_Directions for this task:_ Return the listing exactly as it appears, but strip out the images.

_Records to use:_
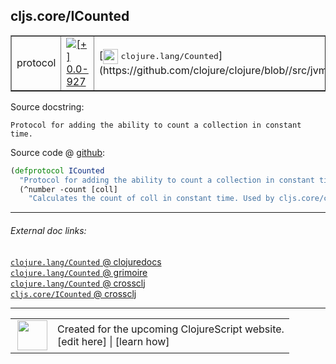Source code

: ## cljs.core/ICounted



 <table border="1">
<tr>
<td>protocol</td>
<td><a href="https://github.com/cljsinfo/cljs-api-docs/tree/0.0-927"><img valign="middle" alt="[+] 0.0-927" title="Added in 0.0-927" src="https://img.shields.io/badge/+-0.0--927-lightgrey.svg"></a> </td>
<td>
[<img height="24px" valign="middle" src="http://i.imgur.com/1GjPKvB.png"> <samp>clojure.lang/Counted</samp>](https://github.com/clojure/clojure/blob//src/jvm/clojure/lang/Counted.java)
</td>
</tr>
</table>







Source docstring:

```
Protocol for adding the ability to count a collection in constant time.
```


Source code @ [github](https://github.com/clojure/clojurescript/blob/r3208/src/cljs/cljs/core.cljs#L342-L345):

```clj
(defprotocol ICounted
  "Protocol for adding the ability to count a collection in constant time."
  (^number -count [coll]
    "Calculates the count of coll in constant time. Used by cljs.core/count."))
```

<!--
Repo - tag - source tree - lines:

 <pre>
clojurescript @ r3208
└── src
    └── cljs
        └── cljs
            └── <ins>[core.cljs:342-345](https://github.com/clojure/clojurescript/blob/r3208/src/cljs/cljs/core.cljs#L342-L345)</ins>
</pre>

-->

---



###### External doc links:

[`clojure.lang/Counted` @ clojuredocs](http://clojuredocs.org/clojure.lang/Counted)<br>
[`clojure.lang/Counted` @ grimoire](http://conj.io/store/v1/org.clojure/clojure/1.7.0-beta3/clj/clojure.lang/Counted/)<br>
[`clojure.lang/Counted` @ crossclj](http://crossclj.info/fun/clojure.lang/Counted.html)<br>
[`cljs.core/ICounted` @ crossclj](http://crossclj.info/fun/cljs.core.cljs/ICounted.html)<br>

---

 <table>
<tr><td>
<img valign="middle" align="right" width="48px" src="http://i.imgur.com/Hi20huC.png">
</td><td>
Created for the upcoming ClojureScript website.<br>
[edit here] | [learn how]
</td></tr></table>

[edit here]:https://github.com/cljsinfo/cljs-api-docs/blob/master/cljsdoc/cljs.core/ICounted.cljsdoc
[learn how]:https://github.com/cljsinfo/cljs-api-docs/wiki/cljsdoc-files

<!--

This information was too distracting to show to readers, but I'll leave it
commented here since it is helpful to:

- pretty-print the data used to generate this document
- and show how to retrieve that data



The API data for this symbol:

```clj
{:ns "cljs.core",
 :name "ICounted",
 :history [["+" "0.0-927"]],
 :type "protocol",
 :full-name-encode "cljs.core/ICounted",
 :source {:code "(defprotocol ICounted\n  \"Protocol for adding the ability to count a collection in constant time.\"\n  (^number -count [coll]\n    \"Calculates the count of coll in constant time. Used by cljs.core/count.\"))",
          :title "Source code",
          :repo "clojurescript",
          :tag "r3208",
          :filename "src/cljs/cljs/core.cljs",
          :lines [342 345]},
 :methods [{:name "-count",
            :signature ["[coll]"],
            :docstring "Calculates the count of coll in constant time. Used by cljs.core/count."}],
 :full-name "cljs.core/ICounted",
 :clj-symbol "clojure.lang/Counted",
 :docstring "Protocol for adding the ability to count a collection in constant time."}

```

Retrieve the API data for this symbol:

```clj
;; from Clojure REPL
(require '[clojure.edn :as edn])
(-> (slurp "https://raw.githubusercontent.com/cljsinfo/cljs-api-docs/catalog/cljs-api.edn")
    (edn/read-string)
    (get-in [:symbols "cljs.core/ICounted"]))
```

-->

_Output below:_
Source code

: ## cljs.core/ICounted



 <table border="1">
<tr>
<td>protocol</td>
<td><a href="https://github.com/cljsinfo/cljs-api-docs/tree/0.0-927"><img valign="middle" alt="[+] 0.0-927" title="Added in 0.0-927" src="https://img.shields.io/badge/+-0.0--927-lightgrey.svg"></a> </td>
<td>
[<img height="24px" valign="middle" src="http://i.imgur.com/1GjPKvB.png"> <samp>clojure.lang/Counted</samp>](https://github.com/clojure/clojure/blob//src/jvm/clojure/lang/Counted.java)
</td>
</tr>
</table>







Source docstring:

```
Protocol for adding the ability to count a collection in constant time.
```


Source code @ [github](https://github.com/clojure/clojurescript/blob/r3208/src/cljs/cljs/core.cljs#L342-L345):

```clj
(defprotocol ICounted
  "Protocol for adding the ability to count a collection in constant time."
  (^number -count [coll]
    "Calculates the count of coll in constant time. Used by cljs.core/count."))
```

<!--
Repo - tag - source tree - lines:

 <pre>
clojurescript @ r3208
└── src
    └── cljs
        └── cljs
            └── <ins>[core.cljs:342-345](https://github.com/clojure/clojurescript/blob/r3208/src/cljs/cljs/core.cljs#L342-L345)</ins>
</pre>

-->

---



###### External doc links:

[`clojure.lang/Counted` @ clojuredocs](http://clojuredocs.org/clojure.lang/Counted)<br>
[`clojure.lang/Counted` @ grimoire](http://conj.io/store/v1/org.clojure/clojure/1.7.0-beta3/clj/clojure.lang/Counted/)<br>
[`clojure.lang/Counted` @ crossclj](http://crossclj.info/fun/clojure.lang/Counted.html)<br>
[`cljs.core/ICounted` @ crossclj](http://crossclj.info/fun/cljs.core.cljs/ICounted.html)<br>

---

 <table>
<tr><td>
<img valign="middle" align="right" width="48px" src="http://i.imgur.com/Hi20huC.png">
</td><td>
Created for the upcoming ClojureScript website.<br>
[edit here] | [learn how]
</td></tr></table>

[edit here]:https://github.com/cljsinfo/cljs-api-docs/blob/master/cljsdoc/cljs.core/ICounted.cljsdoc
[learn how]:https://github.com/cljsinfo/cljs-api-docs/wiki/cljsdoc-files

<!--

This information was too distracting to show to readers, but I'll leave it
commented here since it is helpful to:

- pretty-print the data used to generate this document
- and show how to retrieve that data



The API data for this symbol:

```clj
{:ns "cljs.core",
 :name "ICounted",
 :history [["+" "0.0-927"]],
 :type "protocol",
 :full-name-encode "cljs.core/ICounted",
 :source {:code "(defprotocol ICounted\n  \"Protocol for adding the ability to count a collection in constant time.\"\n  (^number -count [coll]\n    \"Calculates the count of coll in constant time. Used by cljs.core/count.\"))",
          :title "Source code",
          :repo "clojurescript",
          :tag "r3208",
          :filename "src/cljs/cljs/core.cljs",
          :lines [342 345]},
 :methods [{:name "-count",
            :signature ["[coll]"],
            :docstring "Calculates the count of coll in constant time. Used by cljs.core/count."}],
 :full-name "cljs.core/ICounted",
 :clj-symbol "clojure.lang/Counted",
 :docstring "Protocol for adding the ability to count a collection in constant time."}

```

Retrieve the API data for this symbol:

```clj
;; from Clojure REPL
(require '[clojure.edn :as edn])
(-> (slurp "https://raw.githubusercontent.com/cljsinfo/cljs-api-docs/catalog/cljs-api.edn")
    (edn/read-string)
    (get-in [:symbols "cljs.core/ICounted"]))
```

-->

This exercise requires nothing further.